G7 finmins feel sense of urgency but to offer no grand plan
A meeting of Group of Seven finance chiefs on Friday will discuss the struggling world economy and progress in regulating the financial sector but a coordinated action plan to calm markets is unlikely.
Delegates at the one-day gathering in the Mediterranean port city of Marseille will seek to emphasize their commitment to preserving the fragile global recovery while avoiding promoting a one-size-fits-all approach, G7 sources say.
Host country France is expected to indicate that different responses are appropriate in different countries to the latest crisis of confidence rocking world markets.
This is not a G7 where we are expecting to prepare a formal communique, a French source said. We are sticking to the blueprint of recent G7 meetings, which have been informal ones.
Growing fears of a tip back into recession are piling pressure on the G7 finance ministers and central bank governors to agree to moderate austerity drives in some rich economies and keep monetary policy ultra-loose.
France is chair this year of both the Group of Seven major industrialized economies and the wider Group of 20, which must respond to sharp market sell-offs in August that betrayed high anxiety among investors over the euro zone's debt crisis and U.S. economic downturn.
SENSE OF URGENCY
Fears the global economy may have entered its most difficult period since the collapse of Lehman Brothers has injected urgency into Friday's talks but the sense of purpose evident in 2008 and 2009 is not yet evident.

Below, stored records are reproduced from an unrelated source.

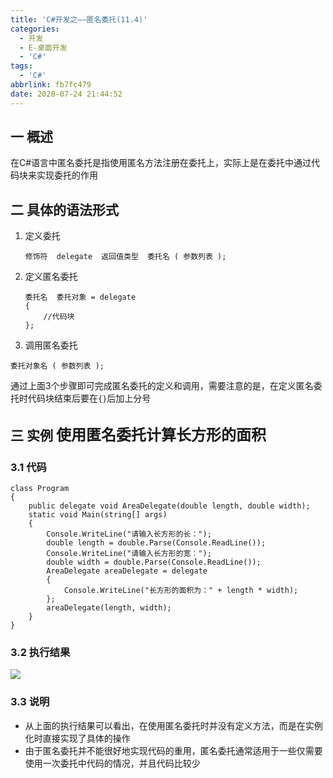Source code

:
 ```yaml
---
title: 'C#开发之——匿名委托(11.4)'
categories:
  - 开发
  - E-桌面开发
  - 'C#'
tags:
  - 'C#'
abbrlink: fb7fc479
date: 2020-07-24 21:44:52
---
```

## 一 概述

在C#语言中匿名委托是指使用匿名方法注册在委托上，实际上是在委托中通过代码块来实现委托的作用

<!--more-->

## 二 具体的语法形式

1. 定义委托

   ```
   修饰符  delegate  返回值类型  委托名 ( 参数列表 );
   ```

2. 定义匿名委托

   ```
   委托名  委托对象 = delegate
   {
       //代码块
   };
   ```

3.  调用匿名委托 

   ```
   委托对象名 ( 参数列表 );
   ```

通过上面3个步骤即可完成匿名委托的定义和调用，需要注意的是，在定义匿名委托时代码块结束后要在`{}`后加上分号

## 三 实例 <font size=5> 使用匿名委托计算长方形的面积 </font>

### 3.1 代码

```
class Program
{
    public delegate void AreaDelegate(double length, double width);
    static void Main(string[] args)
    {
        Console.WriteLine("请输入长方形的长：");
        double length = double.Parse(Console.ReadLine());
        Console.WriteLine("请输入长方形的宽：");
        double width = double.Parse(Console.ReadLine());
        AreaDelegate areaDelegate = delegate
        {
            Console.WriteLine("长方形的面积为：" + length * width);
        };
        areaDelegate(length, width);
    }
}
```

### 3.2 执行结果
![][1]

### 3.3 说明

* 从上面的执行结果可以看出，在使用匿名委托时并没有定义方法，而是在实例化时直接实现了具体的操作
* 由于匿名委托并不能很好地实现代码的重用，匿名委托通常适用于一些仅需要使用一次委托中代码的情况，并且代码比较少




[1]:https://jsd.onmicrosoft.cn/gh/PGzxc/CDN/blog-image/csharp-delegate-niming.png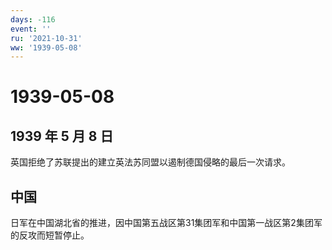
 ```yaml
---
days: -116
event: ''
ru: '2021-10-31'
ww: '1939-05-08'
---
```


# 1939-05-08

## 1939 年 5 月 8 日

英国拒绝了苏联提出的建立英法苏同盟以遏制德国侵略的最后一次请求。

## 中国

日军在中国湖北省的推进，因中国第五战区第31集团军和中国第一战区第2集团军的反攻而短暂停止。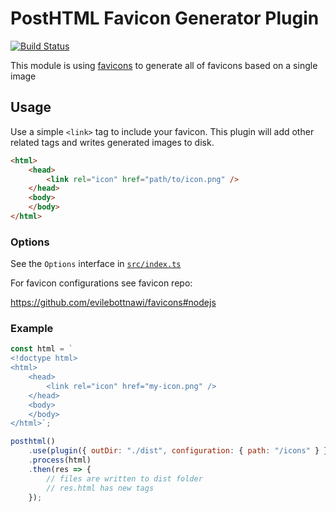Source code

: # PostHTML Favicon Generator Plugin

[![Build Status](https://travis-ci.org/mohsen1/posthtml-favicons.svg?branch=master)](https://travis-ci.org/mohsen1/posthtml-favicons)

This module is using [favicons](https://github.com/evilebottnawi/favicons) to generate all of favicons based on a single image

## Usage

Use a simple `<link>` tag to include your favicon. This plugin will add other related tags and writes generated images to disk.

```html
<html>
    <head>
        <link rel="icon" href="path/to/icon.png" />
    </head>
    <body>
    </body>
</html>
```

### Options

See the `Options` interface in [`src/index.ts`](./src/index.ts)

For favicon configurations see favicon repo:

https://github.com/evilebottnawi/favicons#nodejs

### Example

```js
const html = `
<!doctype html>
<html>
    <head>
        <link rel="icon" href="my-icon.png" />
    </head>
    <body>
    </body>
</html>`;

posthtml()
    .use(plugin({ outDir: "./dist", configuration: { path: "/icons" } }))
    .process(html)
    .then(res => {
        // files are written to dist folder
        // res.html has new tags
    });
```
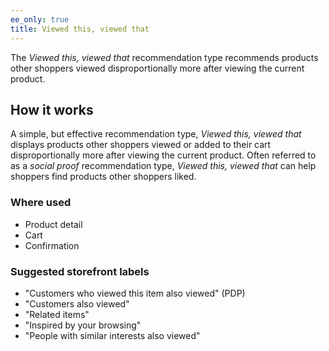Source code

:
 ```yaml
---
ee_only: true
title: Viewed this, viewed that
---
```


The _Viewed this, viewed that_ recommendation type recommends products other shoppers viewed disproportionally more after viewing the current product.

## How it works

A simple, but effective recommendation type, _Viewed this, viewed that_ displays products other shoppers viewed or added to their cart disproportionally more after viewing the current product. Often referred to as a _social proof_ recommendation type, _Viewed this, viewed that_ can help shoppers find products other shoppers liked.

### Where used

-  Product detail
-  Cart
-  Confirmation

### Suggested storefront labels

-  "Customers who viewed this item also viewed" (PDP)
-  "Customers also viewed"
-  "Related items"
-  "Inspired by your browsing"
-  "People with similar interests also viewed"
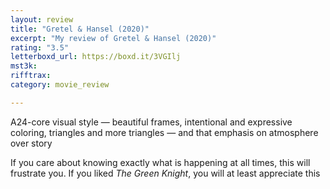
 ```yaml
---
layout: review
title: "Gretel & Hansel (2020)"
excerpt: "My review of Gretel & Hansel (2020)"
rating: "3.5"
letterboxd_url: https://boxd.it/3VGIlj
mst3k: 
rifftrax: 
category: movie_review

---
```


A24-core visual style — beautiful frames, intentional and expressive coloring, triangles and more triangles — and that emphasis on atmosphere over story

If you care about knowing exactly what is happening at all times, this will frustrate you. If you liked <i>The Green Knight</i>, you will at least appreciate this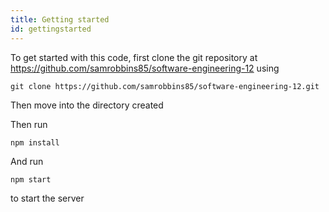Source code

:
 ```yaml
---
title: Getting started
id: gettingstarted
---
```

To get started with this code, first clone the git repository at https://github.com/samrobbins85/software-engineering-12 using 

```
git clone https://github.com/samrobbins85/software-engineering-12.git
```

Then move into the directory created

Then run 

```
npm install
```

And run

```
npm start
```

to start the server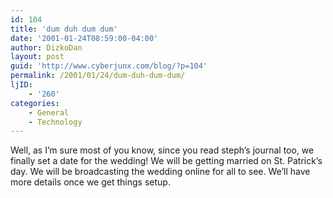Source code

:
 ```yaml
---
id: 104
title: 'dum duh dum dum'
date: '2001-01-24T08:59:00-04:00'
author: DizkoDan
layout: post
guid: 'http://www.cyberjunx.com/blog/?p=104'
permalink: /2001/01/24/dum-duh-dum-dum/
ljID:
    - '260'
categories:
    - General
    - Technology
---
```


Well, as I’m sure most of you know, since you read steph’s journal too, we finally set a date for the wedding! We will be getting married on St. Patrick’s day. We will be broadcasting the wedding online for all to see. We’ll have more details once we get things setup.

Gavin Friend, a strategist at National Australia Bank in London, said the G7 was unlikely to produce a grand plan but market expectations were running so high that a failure to come up with a weighty statement could disappoint. This meeting comes at a critical time, he said.
While Europe wants to keep its commitment to austerity, the United States is closer to the International Monetary Fund's position that fiscal stimulus is needed.
President Barack Obama is due to announce a big job-creating package on Thursday.
A Canadian official said on Tuesday that loosening austerity measures could ease short-term recession risks but pruning sovereign debt was the top goal. He said if there were to be any additional stimulus spending, it would be nowhere near the size of the 2008 round of globally coordinated fiscal stimulus.
Britain, meanwhile, is sticking fast to its tough austerity program.
International Monetary Fund chief Christine Lagarde has called for a recapitalization of European banks but sources said euro zone governments have no plans to inject any further capital into banks over and above the money earmarked for the financial sector in emergency loan programs to Greece, Ireland and Portugal, sources said.
With Asian economies deeply concerned about the West's debt crisis and slow growth, Bank of Japan Governor Masaaki Shirakawa said on Wednesday euro zone debt would be high on the G7 agenda.
I presume Europe's sovereign problems will have a prominent place on the G7 agenda, Shirakawa said, noting the whole world was at risk if Europe's debt woes destabilize its banks.
A source in Brussels said the G7 would likely agree to keep monetary policy accommodative, slow fiscal consolidation in states where that is possible and implement structural reforms.
The mood is not for finger-pointing, but what we can do together to address the issues, that have become incredibly more complicated, the source said.
The G7 may also point to the need for a rotation of growth -- that when developed countries slow down, emerging economies like China pick up the slack. That could mean a call for economies with large current account surpluses to increase domestic demand and allow their exchange rates to appreciate.
Currencies are bound to be discussed after the Swiss National Bank shocked markets by setting an exchange rate cap on the soaring franc.
Japan's new finance minister Jun Azumi made clear on Monday that Tokyo was far from comfortable with current yen levels and said he would seek to convince G7 finance chiefs that a strong yen was detrimental for the world economy as well as Japan's.
Three sessions of talks in Marseille will focus on the global economy and financial regulation, including discussion of the health of Europe's banking system.
No final communique will be issued, but the talks will wrap up with a news conference at around 10:00 p.m. (2000 GMT).
The first session of talks in Marseille will be a debate on financial regulation, including a discussion of the health of the banking system in Europe and elsewhere, introduced by future ECB Chairman Mario Draghi, who also chairs the Financial Stability Board tasked by the G20 with steering banking reform.
A session on the global economy will discuss recent events, including the downgrade of the U.S. credit rating and the euro zone's July 21 crisis package to strengthen its bailout fund. it will also discuss global macroeconomic coordination.
A working dinner will include finance ministers, central bank governors and heads of global financial institutions.